## Housing Price Prediction Using Kubeflow and Feast

* Predict housing prices using Feast and Kubeflow

Setup the notebook
- Install `feast` with pip.
- Activate user service account with credentials JSON.
- Hacks to retrieve essential information for deployments and serving.

**NOTE**: This code block might hangs for a long time.

In [6]:
import demo_util
demo_util.notebook_setup()

INFO:root:Adding /home/jovyan/LinearModel/fairing to path


In [7]:
import importlib
importlib.reload(demo_util)
working_dir = "/home/jovyan/LinearModel"

In [8]:
PROJECT, ZONE, APP_NAME = demo_util.get_project_config()
print('PROJECT =', PROJECT)
print('APP_NAME =', APP_NAME)
print('ZONE =', ZONE)

PROJECT = aliz-development
APP_NAME = kubeflow-asia
ZONE = asia-southeast1-a


In [30]:
# fairing:include-cell
import fairing
import sys
import importlib
import uuid
import logging
import os
import json
import requests
import pandas as pd
import numpy as np
from retrying import retry
from feast.sdk.resources.entity import Entity
from feast.sdk.resources.storage import Storage
from feast.sdk.resources.feature import Feature, Datastore, ValueType
from feast.sdk.resources.feature_set import FeatureSet, FileType
import feast.specs.FeatureSpec_pb2 as feature_pb

from feast.sdk.importer import Importer
from feast.sdk.client import Client

In [10]:
# Connect to the Feast deployment
FEAST_CORE_URL = '10.148.0.99:6565'
FEAST_SERVING_URL = '10.148.0.100:6566'
STAGING_LOCATION = 'gs://kubecon-19-gojek/staging'
fs = Client(core_url=FEAST_CORE_URL,serving_url=FEAST_SERVING_URL, verbose=True)

## Load precomputed feature data

In [11]:
df = pd.read_csv('usa_housing.csv', index_col=False)
df.head()

Unnamed: 0,avg_area_income,avg_area_house_age,avg_area_number_of_rooms,avg_area_number_of_bedrooms,area_population,price,area_code,timestamp
0,79545.458574,5.682861,7.009188,4.09,23086.800503,1059034.0,NE 37010-5101,2018-01-01T00:00:00
1,79248.642455,6.0029,6.730821,3.09,40173.072174,1505891.0,CA 48958,2018-01-01T00:00:00
2,61287.067179,5.86589,8.512727,5.13,36882.1594,1058988.0,WI 06482-3489,2018-01-01T00:00:00
3,63345.240046,7.188236,5.586729,3.26,34310.242831,1260617.0,FPO AP 44820,2018-01-01T00:00:00
4,59982.197226,5.040555,7.839388,4.23,26354.109472,630943.5,FPO AE 09386,2018-01-01T00:00:00


## Register entity and features

In [12]:
# Create importer
importer = Importer.from_df(df, 
                           entity='usa_housing', 
                           owner='user@website.com',  
                           staging_location=STAGING_LOCATION,
                           id_column='area_code', 
                           timestamp_column='timestamp',
                           serving_store=Datastore(id='SERVING'),
                           warehouse_store=Datastore(id='WAREHOUSE'))

# Update feature and entity metadata.
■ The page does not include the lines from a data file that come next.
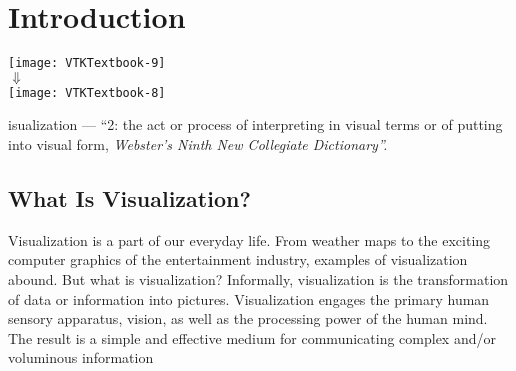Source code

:\chapter[Introduction]{Introduction}
\label{chap:introduction}

\vspace{-5\baselineskip} %
\hfill
 \begin{minipage}{0.5\textwidth}
 \centering
 \texttt{[image: VTKTextbook-9]}\\
 $\mathbf{\Downarrow}$\\
 \texttt{[image: VTKTextbook-8]}\\
 \end{minipage}
\vspace{2\baselineskip}

isualization --- ``2: the act or process of interpreting in
visual terms or of putting into visual form, \emph{Webster's Ninth New Collegiate Dictionary''.}

\section{What Is Visualization?}
Visualization is a part of our everyday life. From weather maps to the exciting computer graphics of the entertainment industry, examples of visualization abound.
But what is visualization? Informally, visualization is the transformation of data or information into pictures.
Visualization engages the primary human sensory apparatus, vision, as well as the processing power of the human mind.
The result is a simple and effective medium for communicating complex and/or voluminous information

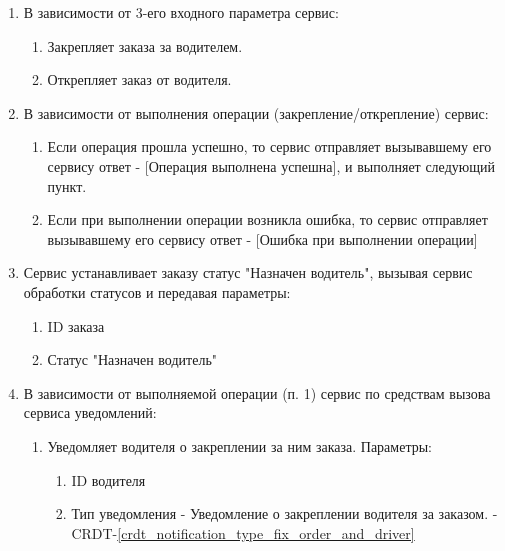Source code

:         \begin{alg} \label{alg_order_fastening} \mbox{}

	        \begin{enumerate}

	          \item В зависимости от 3-его входного параметра сервис:

              \begin{enumerate}
                \item Закрепляет заказа за водителем.
                \item Открепляет заказ от водителя.
              \end{enumerate}
	          
	          \item В зависимости от выполнения операции (закрепление/открепление) сервис:

              \begin{enumerate}
                \item Если операция прошла успешно, то сервис отправляет вызывавшему его сервису ответ - [Операция выполнена успешна], и выполняет следующий пункт.
                \item Если  при выполнении операции возникла ошибка, то сервис отправляет вызывавшему его сервису ответ - [Ошибка при выполнении операции]
              \end{enumerate}

            \item Сервис устанавливает заказу статус "Назначен водитель", вызывая сервис обработки статусов и передавая параметры:

              \begin{enumerate}
                \item ID заказа
                \item Статус "Назначен водитель"
              \end{enumerate}

            \item В зависимости от выполняемой операции (п. 1) сервис по средствам вызова сервиса уведомлений:

              \begin{enumerate}
                \item Уведомляет водителя о закреплении за ним заказа. Параметры:

                  \begin{enumerate}
                    \item ID водителя
                    \item Тип уведомления - Уведомление о закреплении водителя за заказом.  - CRDT-\ref{crdt_notification_type_fix_order_and_driver}
                  \end{enumerate}


\end{enumerate}
\end{enumerate}
\end{alg}
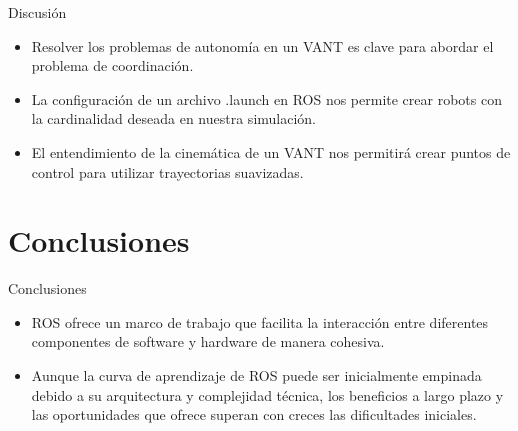 \documentclass[
  24pt, %
  aspectratio=169, %
]{beamer}
\begin{document}
\begin{frame}{Discusión}
  \begin{itemize}
  \item Resolver los problemas de autonomía en un VANT es clave para abordar el problema de coordinación.
  \item La configuración de un archivo .launch en ROS nos permite crear robots con la cardinalidad deseada en nuestra simulación.
  \item El entendimiento de la cinemática de un VANT nos permitirá crear puntos de control para utilizar trayectorias suavizadas.
  \end{itemize}
\end{frame}

\section{Conclusiones}
\begin{frame}{Conclusiones}
  \begin{itemize}
  \item ROS ofrece un marco de trabajo que facilita la interacción entre diferentes componentes de software y hardware de manera cohesiva.
  \item Aunque la curva de aprendizaje de ROS puede ser inicialmente empinada debido a su arquitectura y complejidad técnica, los beneficios a largo plazo y las oportunidades que ofrece superan con creces las dificultades iniciales.
  \end{itemize}
\end{frame}
\end{document}
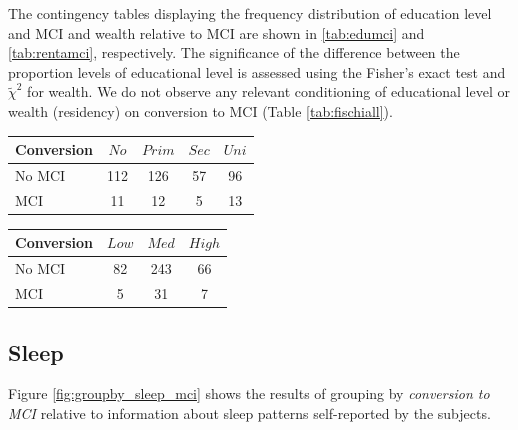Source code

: \documentclass[11pt]{article}
\theoremstyle{definition}
\theoremstyle{remark}
\begin{document}
The contingency tables displaying the frequency distribution of education level and MCI and wealth relative to MCI are shown in \ref{tab:edumci} and \ref{tab:rentamci}, respectively. The significance of the difference between the proportion levels of educational level is assessed using the Fisher's exact test and $\tilde{\chi}^2$ for wealth.
We do not observe any relevant conditioning of educational level or wealth (residency) on conversion to MCI (Table \ref{tab:fischiall}).

\begin{minipage}[b]{.40\textwidth}
   \centering
    \begin{tabular}[t]{lcccc}
    \hline
    Conversion&{$No$}&{$Prim$}&{$Sec$}&{$Uni$} \\
    \hline
    No MCI&112&126&57&96\\
    MCI&11&12&5&13\\
    \hline
  \end{tabular}
   \label{tab:edumci}
\end{minipage}\qquad
\begin{minipage}[b]{.40\textwidth}
   \centering
    \begin{tabular}[t]{lccc}
    \hline
    Conversion&{$Low$}&{$Med$}&{$High$} \\
    \hline
    No MCI&82&243&66\\
    MCI&5&31&7\\
    \hline
  \end{tabular}
   \label{tab:rentamci}
\end{minipage}

\subsection{Sleep}
Figure \ref{fig:groupby_sleep_mci} shows the results of grouping by \emph{conversion to MCI} relative to information about sleep patterns self-reported by the subjects. 
\end{document}
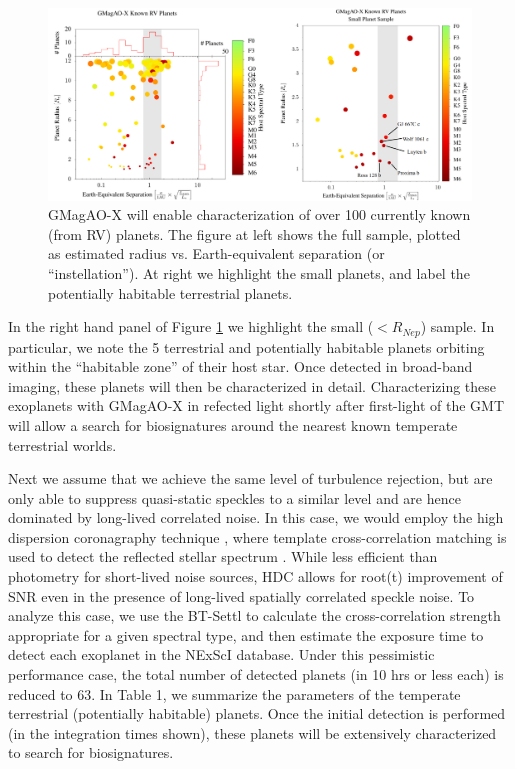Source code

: \documentclass[12pt,preprint]{aastex}
\begin{document}
\begin{figure}[h!]
\centering
\includegraphics[width=6in]{figures/fig3.png}
\caption{GMagAO-X will enable characterization of over 100 currently known (from RV) planets.  The figure at left shows the full sample, plotted as estimated radius vs. Earth-equivalent separation (or “instellation”).  At right we highlight the small planets, and label the potentially habitable terrestrial planets. \label{fig:planets}}
\end{figure}

In the right hand panel of Figure \ref{fig:planets} we highlight the small ($< R_{Nep}$) sample.  In particular, we note the 5 terrestrial and potentially habitable planets orbiting within the “habitable zone” of their host star.  Once detected in broad-band imaging, these planets will then be characterized in detail.  Characterizing these exoplanets with GMagAO-X in refected light shortly after first-light of the GMT will allow a search for biosignatures around the nearest known temperate terrestrial worlds.
   
Next we assume that we achieve the same level of turbulence rejection, but are only able to suppress quasi-static speckles to a similar level and are hence dominated by long-lived correlated noise.  In this case, we would employ the high dispersion coronagraphy technique \citep[HDC,][]{2017ApJ...838...92M}, where template cross-correlation matching is used to detect the reflected stellar spectrum \citep{2017A&A...599A..16L}.  While less efficient than photometry for short-lived noise sources, HDC allows for root(t) improvement of SNR even in the presence of long-lived spatially correlated speckle noise.  To analyze this case, we use the BT-Settl \citep{2014IAUS..299..271A} to calculate the cross-correlation strength appropriate for a given spectral type, and then estimate the exposure time to detect each exoplanet in the NExScI database. Under this pessimistic performance case, the total number of detected planets (in 10 hrs or less each) is reduced to 63.
In Table 1, we summarize the parameters of the temperate terrestrial (potentially habitable) planets.  Once the initial detection is performed (in the integration times shown), these planets will be extensively characterized to search for biosignatures.
\end{document}
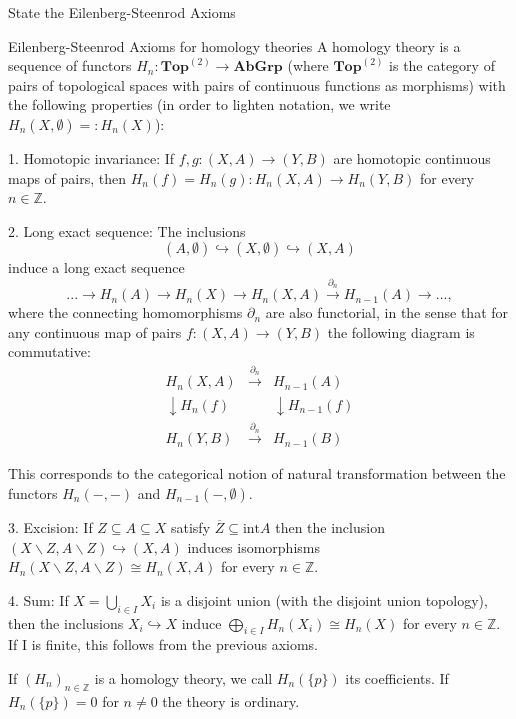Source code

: State the Eilenberg-Steenrod Axioms

Eilenberg-Steenrod Axioms for homology theories
A homology theory is a sequence of functors \(H_n \colon \textbf{Top}^{(2)} \to \textbf{AbGrp}\) 
(where \(\textbf{Top}^{(2)}\) is the category of pairs of topological spaces with pairs of continuous functions as morphisms)
with the following properties (in order to lighten notation, we write \(H_n(X, \emptyset) =: H_n(X)\)): 

1. Homotopic invariance: 
If \(f, g \colon (X, A) \to (Y, B)\) are homotopic continuous maps of pairs, 
then \(H_n(f) = H_n(g) \colon H_n(X, A) \to H_n(Y, B)\) for every \(n \in \mathbb{Z}\).

2. Long exact sequence: 
The inclusions 
\[
(A, \emptyset) \hookrightarrow (X, \emptyset) \hookrightarrow (X, A)
\] 
induce a long exact sequence
\[
... \longrightarrow H_n(A) \longrightarrow H_n(X) \longrightarrow H_n(X, A) \xrightarrow{\partial_n} H_{n-1}(A) \longrightarrow ... ,
\]
where the connecting homomorphisms \(\partial_n\) are also functorial, 
in the sense that for any continuous map of pairs \(f \colon (X, A) \to (Y, B)\) 
the following diagram is commutative:
\[
\begin{array}{ccc}
H_n(X, A) & \xrightarrow{\partial_n} & H_{n-1}(A) \\
\downarrow H_n(f) & & \downarrow H_{n-1}(f) \\
H_n(Y, B) & \xrightarrow{\partial_n} & H_{n-1}(B)
\end{array}
\]

This corresponds to the categorical notion of natural transformation between the functors \(H_n(-, -)\) and \(H_{n-1}(-, \emptyset)\).

3. Excision: 
If \(Z \subseteq A \subseteq X\) satisfy \(\overline{Z} \subseteq \text{int} A\) then the inclusion 
\((X \backslash Z, A \backslash Z) \hookrightarrow (X, A)\) induces isomorphisms 
\(H_n(X \backslash Z, A \backslash Z) \cong H_n(X, A)\) for every \(n \in \mathbb{Z}\).

4. Sum: If \(X = \bigcup_{i \in I} X_i\) is a disjoint union (with the disjoint union topology), 
then the inclusions \(X_i \hookrightarrow X\) induce \(\bigoplus_{i \in I} H_n(X_i) \cong H_n(X)\) 
for every \(n \in \mathbb{Z}\). If I is finite, this follows from the previous axioms.

If \((H_n)_{n \in \mathbb{Z}}\) is a homology theory, we call \(H_n(\{p\})\) its coefficients.
If \(H_n(\{p\}) = 0\) for \(n \neq 0\) the theory is ordinary. 

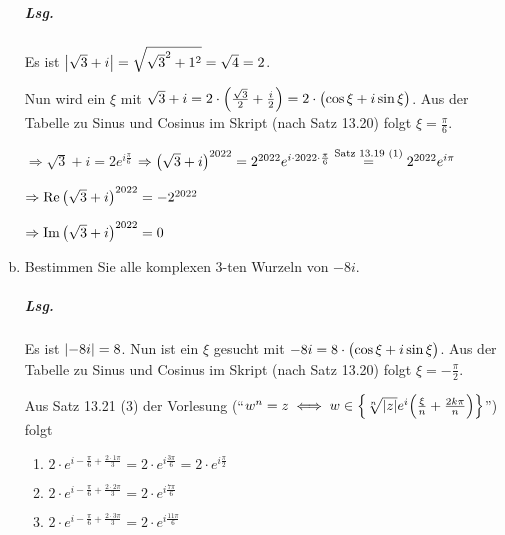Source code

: \documentclass{scrreprt}
\begin{document}
\begin{enumerate}[(a)]
  \subparagraph{Lsg.} Es ist $\abs{\sqrt{3} + i} = \sqrt{\sqrt{3}^2 + 1^2}
  = \sqrt{4} = 2$.

  Nun wird ein $\xi$ mit
  $\sqrt{3} + i = 2 \cdot \qty\Big(\frac{\sqrt{3}}{2} + \frac{i}{2})
  = 2 \cdot \qty\big(\cos \xi + i \sin \xi)$.
  Aus der Tabelle zu Sinus und Cosinus im Skript (nach Satz 13.20) folgt
  $\xi = \frac{\pi}{6}$.

  $\Rightarrow \sqrt{3} + i = 2 e^{i \frac{\pi}{6}}$
  $\Rightarrow \qty\big(\sqrt{3} + i)^{2022}
  = 2^{2022} e^{i \cdot 2022 \cdot \frac{\pi}{6}}
  \overset{\text{Satz 13.19 (1)}}= 2^{2022} e^{i \pi}$


  $\Rightarrow \Re \qty\big(\sqrt{3} + i)^{2022} = - 2^{2022}$

  $\Rightarrow \Im \qty\big(\sqrt{3} + i)^{2022} = 0$

\item Bestimmen Sie alle komplexen 3-ten Wurzeln von $-8i$.

  \subparagraph{Lsg.} Es ist $\abs{-8i} = 8$.
  Nun ist ein $\xi$ gesucht mit $-8i = 8 \cdot \qty\big(\cos \xi + i \sin \xi)$.
  Aus der Tabelle zu Sinus und Cosinus im Skript (nach Satz 13.20) folgt
  $\xi = -\frac{\pi}{2}$.

  Aus Satz 13.21 (3) der Vorlesung (``$w^n = z \iff
  w \in \qty{\sqrt[n]{\abs{z}}e^i\qty(\frac{\xi}{n} + \frac{2k\pi}{n})}$'')
  folgt
  \begin{enumerate}[label={$w_{\arabic*} =$}]
  \item $2 \cdot e^{i -\frac{\pi}{6} + \frac{2 \cdot 1 \pi}{3}} = 2 \cdot e^{i \frac{3\pi}{6}} = 2 \cdot e^{i \frac{\pi}{2}}$ 
  \item $2 \cdot e^{i -\frac{\pi}{6} + \frac{2 \cdot 2 \pi}{3}} = 2 \cdot e^{i \frac{7\pi}{6}}$
  \item $2 \cdot e^{i -\frac{\pi}{6} + \frac{2 \cdot 3 \pi}{3}} = 2 \cdot e^{i \frac{11\pi}{6}}$
  \end{enumerate}
\end{enumerate}
\end{document}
Ideally you want to update these manually
# so that they contain adequate information for the next user
importer.entity.description = 'entity level description' 
for feature_id in importer.features:
    importer.features[feature_id].description = 'feature level description'
    
# Ingest the feature data into the store
fs.run(importer, apply_features=True, apply_entity=True)

Successfully applied entity with name: usa_housing
---
name: usa_housing
description: entity level description

Successfully applied feature with id: usa_housing.avg_area_income
---
id: usa_housing.avg_area_income
name: avg_area_income
owner: user@website.com
description: feature level description
valueType: DOUBLE
entity: usa_housing
dataStores:
  serving:
    id: SERVING
  warehouse:
    id: WAREHOUSE

Successfully applied feature with id: usa_housing.avg_area_house_age
---
id: usa_housing.avg_area_house_age
name: avg_area_house_age
owner: user@website.com
description: feature level description
valueType: DOUBLE
entity: usa_housing
dataStores:
  serving:
    id: SERVING
  warehouse:
    id: WAREHOUSE

Successfully applied feature with id: usa_housing.avg_area_number_of_rooms
---
id: usa_housing.avg_area_number_of_rooms
name: avg_area_number_of_rooms
owner: user@website.com
description: feature level description
valueType: DOUBLE
entity: usa_housing
dataStores:
  serving:
    id: SERV

'feastimport1558387886119'

## Define a Feature Set for this project

In [13]:
ENTITY_ID = 'usa_housing'
TRAINING_FEATURES_SET = [
    'usa_housing.avg_area_income',
    'usa_housing.avg_area_house_age',
    'usa_housing.avg_area_number_of_rooms',
    'usa_housing.avg_area_number_of_bedrooms',
    'usa_housing.area_population',
    'usa_housing.price'
]

feature_set = FeatureSet(entity=ENTITY_ID, 
                         features=TRAINING_FEATURES_SET)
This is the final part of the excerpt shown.